State of the backend storage infrastructure is evolving

The storage system bwSFS (Storage-for-Science) forms the geo-redundant distributed technical backbone for basic storage services, research data management and sharing of data. It contributes to the storage infrastructure for the DataPLANT community beside the de.NBI infrastructure services. The central storage components of bwSFS are located at the Tübingen and Freiburg computer centers. In order to reasonably manage the intended broad user base of the system - besides DataPLANT, the local communities of the participating universities and the Science Data Center BioDATEN are served as well - and to achieve a seamless integration into the envisioned DataPLANT services, a federated management of project, user and group data is necessary. Already in the implementation phase of the software and services, which involves the subject sciences, it becomes apparent that the existing methods for identity management are not sufficient. Compared to HPC services, storage services require a much deeper integration of existing infrastructures and a more flexible user management, which should also include ORCID, for example.
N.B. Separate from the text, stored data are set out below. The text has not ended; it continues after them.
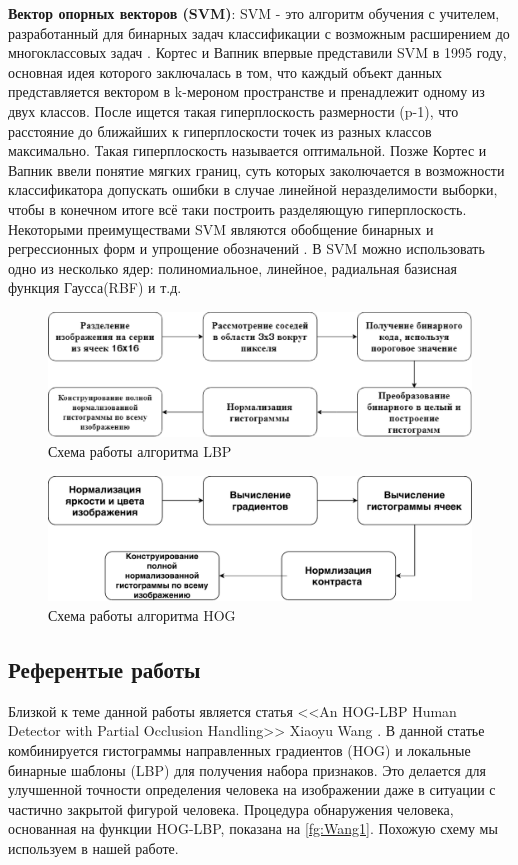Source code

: \documentclass[12pt,twoside]{article}
\begin{document}
\textbf{Вектор опорных векторов (SVM)}: SVM - это алгоритм обучения с учителем, разработанный для бинарных задач классификации с возможным расширением до многоклассовых задач \cite{Begg}. Кортес и Вапник впервые представили SVM в 1995 году, основная идея которого заключалась в том, что каждый объект данных представляется вектором в k-мероном пространстве и пренадлежит одному из двух классов. После ищется такая гиперплоскость размерности (p-1), что расстояние до ближайших к гиперплоскости точек из разных классов максимально. Такая гиперплоскость называется оптимальной. Позже Кортес и Вапник ввели понятие мягких границ, суть которых заколючается в возможности классификатора допускать ошибки в случае линейной неразделимости выборки, чтобы в конечном итоге всё таки построить разделяющую гиперплоскость\cite{Cortes}. Некоторыми преимуществами SVM являются обобщение бинарных и регрессионных форм и упрощение обозначений \cite{Begg}. В SVM можно использовать одно из несколько ядер: полиномиальное, линейное, радиальная базисная функция Гаусса(RBF) \cite{Schlkopf} и т.д.
\begin{figure}[H]
	\includegraphics[width=1\textwidth]{LBP}
	\caption{Схема работы алгоритма LBP\cite{Comparing}}
	\label{fg:LBP}
\end{figure}

\begin{figure}[H]
	\includegraphics[width=1\textwidth]{HOG}
	\caption{Схема работы алгоритма HOG \cite{Comparing} }
	\label{fg:HOG}
\end{figure}

\subsection{Референтые работы}
Близкой к теме данной работы является статья <<An HOG-LBP Human Detector with Partial Occlusion Handling>> Xiaoyu Wang \cite{Wang09}. В данной статье комбинируется гистограммы направленных градиентов (HOG) и локальные бинарные шаблоны (LBP) для получения набора признаков. Это делается для улучшенной точности определения человека на изображении даже в ситуации с частично закрытой фигурой человека. Процедура обнаружения человека, основанная на функции HOG-LBP, показана на \ref{fg:Wang1}. Похожую схему мы используем в нашей работе. 
\end{document}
To support research data management, the use of InvenioRDM, which already includes a convenient user interface and the OAI-PMH interface, is chosen within bwSFS. All central institutions and projects involved in the RDM process were included in this decision at an early stage. In Freiburg, a Gitlab for versioning, collaboration and sharing of data of ongoing projects will be used in the context of TA 4. Established services of the university libraries will be used for DOI allocation in Invenio, and ORCID will be used for persistent identification of researchers. In this way, resources for RDM will be pooled in order to improve support for the disciplines in the implementation of specific RDM requirements and to ensure better advice for researchers. To enforce the FAIR and OpenAccess principles, DMPs will be used to support standardization in TA 1 with guidelines for metadata management, archiving and licensing models.

Kick-Off Task Area 2 "Software / Services"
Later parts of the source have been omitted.